• **Task brief**
Everything in the data below should be restated word for word.
++++++
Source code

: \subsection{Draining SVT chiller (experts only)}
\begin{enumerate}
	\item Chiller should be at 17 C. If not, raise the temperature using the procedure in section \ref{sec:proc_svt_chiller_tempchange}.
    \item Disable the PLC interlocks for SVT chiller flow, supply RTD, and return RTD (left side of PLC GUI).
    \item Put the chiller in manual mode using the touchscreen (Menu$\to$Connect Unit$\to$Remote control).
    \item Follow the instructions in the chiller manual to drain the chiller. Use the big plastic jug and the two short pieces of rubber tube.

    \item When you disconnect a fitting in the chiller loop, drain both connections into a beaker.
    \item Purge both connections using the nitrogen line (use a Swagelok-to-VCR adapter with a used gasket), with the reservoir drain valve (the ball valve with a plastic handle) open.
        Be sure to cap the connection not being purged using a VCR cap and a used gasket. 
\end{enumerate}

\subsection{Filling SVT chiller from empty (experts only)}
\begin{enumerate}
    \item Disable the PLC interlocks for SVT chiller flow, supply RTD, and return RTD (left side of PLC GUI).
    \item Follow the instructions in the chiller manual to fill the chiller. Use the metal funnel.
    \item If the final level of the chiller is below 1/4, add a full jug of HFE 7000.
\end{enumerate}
++++++
• **Response area**
Source code

: \subsection{Draining SVT chiller (experts only)}
\begin{enumerate}
	\item Chiller should be at 17 C. If not, raise the temperature using the procedure in section \ref{sec:proc_svt_chiller_tempchange}.
    \item Disable the PLC interlocks for SVT chiller flow, supply RTD, and return RTD (left side of PLC GUI).
    \item Put the chiller in manual mode using the touchscreen (Menu$\to$Connect Unit$\to$Remote control).
    \item Follow the instructions in the chiller manual to drain the chiller. Use the big plastic jug and the two short pieces of rubber tube.

    \item When you disconnect a fitting in the chiller loop, drain both connections into a beaker.
    \item Purge both connections using the nitrogen line (use a Swagelok-to-VCR adapter with a used gasket), with the reservoir drain valve (the ball valve with a plastic handle) open.
        Be sure to cap the connection not being purged using a VCR cap and a used gasket. 
\end{enumerate}

\subsection{Filling SVT chiller from empty (experts only)}
\begin{enumerate}
    \item Disable the PLC interlocks for SVT chiller flow, supply RTD, and return RTD (left side of PLC GUI).
    \item Follow the instructions in the chiller manual to fill the chiller. Use the metal funnel.
    \item If the final level of the chiller is below 1/4, add a full jug of HFE 7000.
\end{enumerate}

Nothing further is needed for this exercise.